Study material >>
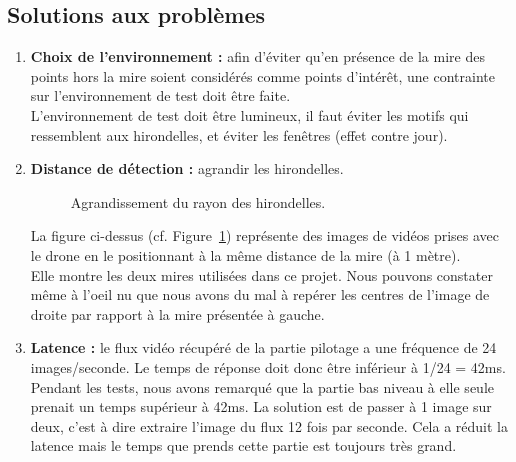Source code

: \documentclass[12pt]{article}
\begin{document}
\subsection{Solutions aux problèmes }
\begin{enumerate}
\item \textbf{Choix de l'environnement :  } afin d'éviter qu'en présence de la mire des points hors la mire soient considérés comme points d'intérêt, une contrainte sur l'environnement de test doit être faite.\\ 
L'environnement de test doit être lumineux, il faut éviter les motifs qui ressemblent aux hirondelles, et éviter les fenêtres (effet contre jour).

\item \textbf{Distance de détection : } 
agrandir les hirondelles.
\begin{figure}[H]
    \centering
    \qquad
    \caption{Agrandissement du rayon des hirondelles.}
    \label{fig:rayon_mire}
\end{figure}

La figure ci-dessus (cf. Figure~\ref{fig:rayon_mire}) représente des images de vidéos prises avec le drone en le positionnant à la même distance de la mire (à 1 mètre).\\
Elle montre les deux mires utilisées dans ce projet. Nous pouvons constater même à l'oeil nu que nous avons du mal à repérer les centres de l'image de droite par rapport à la mire présentée à gauche.
\item \textbf{Latence : } 
le flux vidéo récupéré de la partie pilotage a une fréquence de 24 images/seconde. Le temps de réponse doit donc être inférieur à 1/24 = 42ms.\\
Pendant les tests, nous avons remarqué que la partie bas niveau à elle seule prenait un temps supérieur à 42ms.
La solution est de passer à 1 image sur deux, c'est à dire extraire l'image du flux 12 fois par seconde. Cela a réduit la latence mais le temps que prends cette partie est toujours très grand.


\end{enumerate}
\end{document}
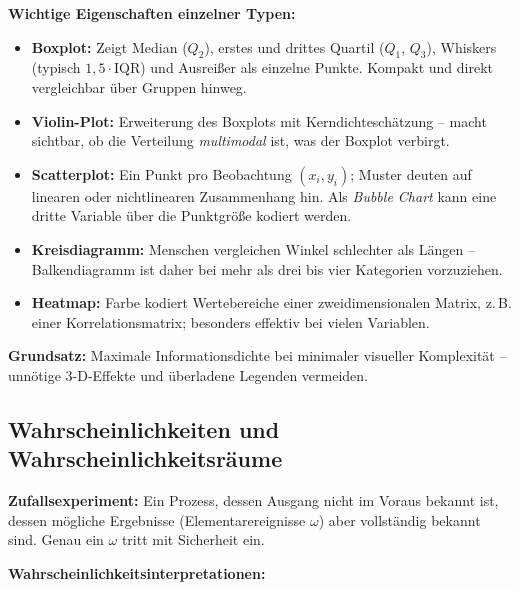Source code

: \noindent\textbf{Wichtige Eigenschaften einzelner Typen:}

\begin{itemize}[leftmargin=1.5em]
    \item \textbf{Boxplot:} Zeigt Median ($Q_2$), erstes und drittes Quartil ($Q_1$, $Q_3$),
    Whiskers (typisch $1{,}5 \cdot \text{IQR}$) und Ausreißer als einzelne Punkte.
    Kompakt und direkt vergleichbar über Gruppen hinweg.

    \item \textbf{Violin-Plot:} Erweiterung des Boxplots mit Kerndichteschätzung --
    macht sichtbar, ob die Verteilung \emph{multimodal} ist, was der Boxplot verbirgt.

    \item \textbf{Scatterplot:} Ein Punkt pro Beobachtung $(x_i, y_i)$; Muster deuten auf
    linearen oder nichtlinearen Zusammenhang hin. Als \emph{Bubble Chart} kann eine dritte Variable
    über die Punktgröße kodiert werden.

    \item \textbf{Kreisdiagramm:} Menschen vergleichen Winkel schlechter als Längen --
    Balkendiagramm ist daher bei mehr als drei bis vier Kategorien vorzuziehen.

    \item \textbf{Heatmap:} Farbe kodiert Wertebereiche einer zweidimensionalen Matrix,
    z.\,B. einer Korrelationsmatrix; besonders effektiv bei vielen Variablen.
\end{itemize}

\noindent\textbf{Grundsatz:} Maximale Informationsdichte bei minimaler visueller Komplexität --
unnötige 3-D-Effekte und überladene Legenden vermeiden.

\newpage

\subsection{Wahrscheinlichkeiten und Wahrscheinlichkeitsräume}

\textbf{Zufallsexperiment:} Ein Prozess, dessen Ausgang nicht im Voraus bekannt ist, dessen mögliche Ergebnisse (Elementarereignisse $\omega$) aber vollständig bekannt sind. Genau ein $\omega$ tritt mit Sicherheit ein.

\medskip
\noindent\textbf{Wahrscheinlichkeitsinterpretationen:}

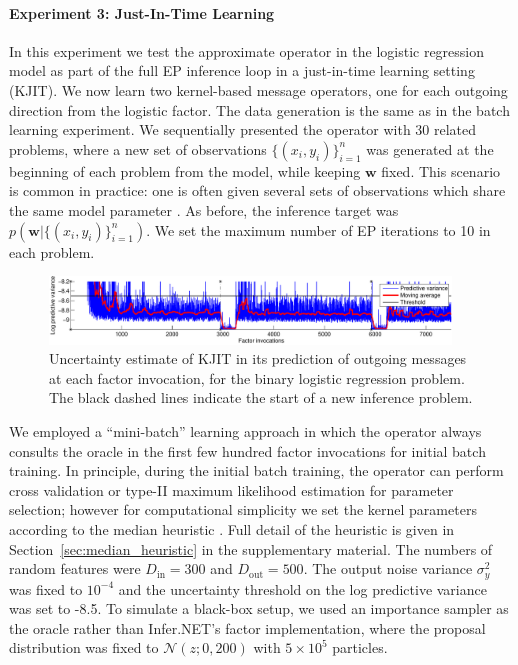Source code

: \documentclass[english]{article}
\theoremstyle{plain}
\theoremstyle{plain}
\newcommand{\wjnote}[1]{ }
\newcommand{\secref}[1]{Section~\ref{#1}}
\begin{document}
\paragraph{Experiment 3: Just-In-Time Learning}
In this experiment we test the approximate operator in the logistic regression model as part of the full EP inference loop in a just-in-time learning setting (KJIT). %
We now learn two kernel-based message operators, one for each outgoing 
direction from the logistic factor. 
The data generation is the same as in the batch learning experiment.
We sequentially presented the operator with 30 related problems, where a new 
set of observations $\{(x_i, y_i)\}_{i=1}^n$ was generated at the beginning of 
each problem from the model, while keeping $\boldsymbol{w}$ fixed.
This scenario is common in practice: one is often given several sets of 
observations which share the same model parameter \citep{Eslami2014}. 
As before, the inference target was $p(\boldsymbol{w}|\{(x_i, y_i)\}_{i=1}^n)$.
We set the maximum number of EP iterations to 10 in each problem.

\begin{figure}[t]
\centering
\includegraphics[width=0.95\textwidth]{img/online/logistic_temporal_uncertainty-crop}
\caption{Uncertainty estimate of KJIT in its prediction of outgoing messages at each factor invocation,
for the binary logistic regression problem. The black dashed lines indicate the start 
of a new inference problem.
\label{fig:logistic_temporal_uncertainty}
}
\end{figure}


We employed a ``mini-batch'' learning approach in which the operator always consults the oracle in
the first few hundred factor invocations for initial batch training. 
In principle, during the initial batch training, the operator can perform 
cross validation or type-II maximum likelihood estimation for parameter
selection; however for computational simplicity
we set the kernel parameters  according to the median heuristic
\citep{Scholkopf2002}. Full detail of the heuristic is given in
\secref{sec:median_heuristic} in the supplementary material. 
The numbers 
of random features were $D_\mathrm{in} = 300$ and $D_\mathrm{out} = 500$. The output noise variance 
$\sigma^2_y$ was fixed to $10^{-4}$ and the uncertainty threshold on the log 
predictive variance was set to -8.5. To simulate a black-box setup, we used
an importance sampler as the oracle rather than Infer.NET's factor implementation, 
where the proposal distribution was fixed to $\mathcal{N}(z; 0, 200)$ with 
$5 \times 10^5$ particles.
\end{document}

Exercise goal >> Transcribe each line above verbatim, with the pictures left out.

Solution >>
Source code

: \documentclass[12pt]{article}
\begin{document}
\subsection{Solutions aux problèmes }
\begin{enumerate}
\item \textbf{Choix de l'environnement :  } afin d'éviter qu'en présence de la mire des points hors la mire soient considérés comme points d'intérêt, une contrainte sur l'environnement de test doit être faite.\\ 
L'environnement de test doit être lumineux, il faut éviter les motifs qui ressemblent aux hirondelles, et éviter les fenêtres (effet contre jour).

\item \textbf{Distance de détection : } 
agrandir les hirondelles.
\begin{figure}[H]
    \centering
    \qquad
    \caption{Agrandissement du rayon des hirondelles.}
    \label{fig:rayon_mire}
\end{figure}

La figure ci-dessus (cf. Figure~\ref{fig:rayon_mire}) représente des images de vidéos prises avec le drone en le positionnant à la même distance de la mire (à 1 mètre).\\
Elle montre les deux mires utilisées dans ce projet. Nous pouvons constater même à l'oeil nu que nous avons du mal à repérer les centres de l'image de droite par rapport à la mire présentée à gauche.
\item \textbf{Latence : } 
le flux vidéo récupéré de la partie pilotage a une fréquence de 24 images/seconde. Le temps de réponse doit donc être inférieur à 1/24 = 42ms.\\
Pendant les tests, nous avons remarqué que la partie bas niveau à elle seule prenait un temps supérieur à 42ms.
La solution est de passer à 1 image sur deux, c'est à dire extraire l'image du flux 12 fois par seconde. Cela a réduit la latence mais le temps que prends cette partie est toujours très grand.


\end{enumerate}
\end{document}
Source code

: \noindent\textbf{Wichtige Eigenschaften einzelner Typen:}

\begin{itemize}[leftmargin=1.5em]
    \item \textbf{Boxplot:} Zeigt Median ($Q_2$), erstes und drittes Quartil ($Q_1$, $Q_3$),
    Whiskers (typisch $1{,}5 \cdot \text{IQR}$) und Ausreißer als einzelne Punkte.
    Kompakt und direkt vergleichbar über Gruppen hinweg.

    \item \textbf{Violin-Plot:} Erweiterung des Boxplots mit Kerndichteschätzung --
    macht sichtbar, ob die Verteilung \emph{multimodal} ist, was der Boxplot verbirgt.

    \item \textbf{Scatterplot:} Ein Punkt pro Beobachtung $(x_i, y_i)$; Muster deuten auf
    linearen oder nichtlinearen Zusammenhang hin. Als \emph{Bubble Chart} kann eine dritte Variable
    über die Punktgröße kodiert werden.

    \item \textbf{Kreisdiagramm:} Menschen vergleichen Winkel schlechter als Längen --
    Balkendiagramm ist daher bei mehr als drei bis vier Kategorien vorzuziehen.

    \item \textbf{Heatmap:} Farbe kodiert Wertebereiche einer zweidimensionalen Matrix,
    z.\,B. einer Korrelationsmatrix; besonders effektiv bei vielen Variablen.
\end{itemize}

\noindent\textbf{Grundsatz:} Maximale Informationsdichte bei minimaler visueller Komplexität --
unnötige 3-D-Effekte und überladene Legenden vermeiden.

\newpage

\subsection{Wahrscheinlichkeiten und Wahrscheinlichkeitsräume}

\textbf{Zufallsexperiment:} Ein Prozess, dessen Ausgang nicht im Voraus bekannt ist, dessen mögliche Ergebnisse (Elementarereignisse $\omega$) aber vollständig bekannt sind. Genau ein $\omega$ tritt mit Sicherheit ein.

\medskip
\noindent\textbf{Wahrscheinlichkeitsinterpretationen:}

Source code

: \documentclass[english]{article}
\theoremstyle{plain}
\theoremstyle{plain}
\newcommand{\wjnote}[1]{ }
\newcommand{\secref}[1]{Section~\ref{#1}}
\begin{document}
\paragraph{Experiment 3: Just-In-Time Learning}
In this experiment we test the approximate operator in the logistic regression model as part of the full EP inference loop in a just-in-time learning setting (KJIT). %
We now learn two kernel-based message operators, one for each outgoing 
direction from the logistic factor. 
The data generation is the same as in the batch learning experiment.
We sequentially presented the operator with 30 related problems, where a new 
set of observations $\{(x_i, y_i)\}_{i=1}^n$ was generated at the beginning of 
each problem from the model, while keeping $\boldsymbol{w}$ fixed.
This scenario is common in practice: one is often given several sets of 
observations which share the same model parameter \citep{Eslami2014}. 
As before, the inference target was $p(\boldsymbol{w}|\{(x_i, y_i)\}_{i=1}^n)$.
We set the maximum number of EP iterations to 10 in each problem.

\begin{figure}[t]
\centering
\includegraphics[width=0.95\textwidth]{img/online/logistic_temporal_uncertainty-crop}
\caption{Uncertainty estimate of KJIT in its prediction of outgoing messages at each factor invocation,
for the binary logistic regression problem. The black dashed lines indicate the start 
of a new inference problem.
\label{fig:logistic_temporal_uncertainty}
}
\end{figure}


We employed a ``mini-batch'' learning approach in which the operator always consults the oracle in
the first few hundred factor invocations for initial batch training. 
In principle, during the initial batch training, the operator can perform 
cross validation or type-II maximum likelihood estimation for parameter
selection; however for computational simplicity
we set the kernel parameters  according to the median heuristic
\citep{Scholkopf2002}. Full detail of the heuristic is given in
\secref{sec:median_heuristic} in the supplementary material. 
The numbers 
of random features were $D_\mathrm{in} = 300$ and $D_\mathrm{out} = 500$. The output noise variance 
$\sigma^2_y$ was fixed to $10^{-4}$ and the uncertainty threshold on the log 
predictive variance was set to -8.5. To simulate a black-box setup, we used
an importance sampler as the oracle rather than Infer.NET's factor implementation, 
where the proposal distribution was fixed to $\mathcal{N}(z; 0, 200)$ with 
$5 \times 10^5$ particles.
\end{document}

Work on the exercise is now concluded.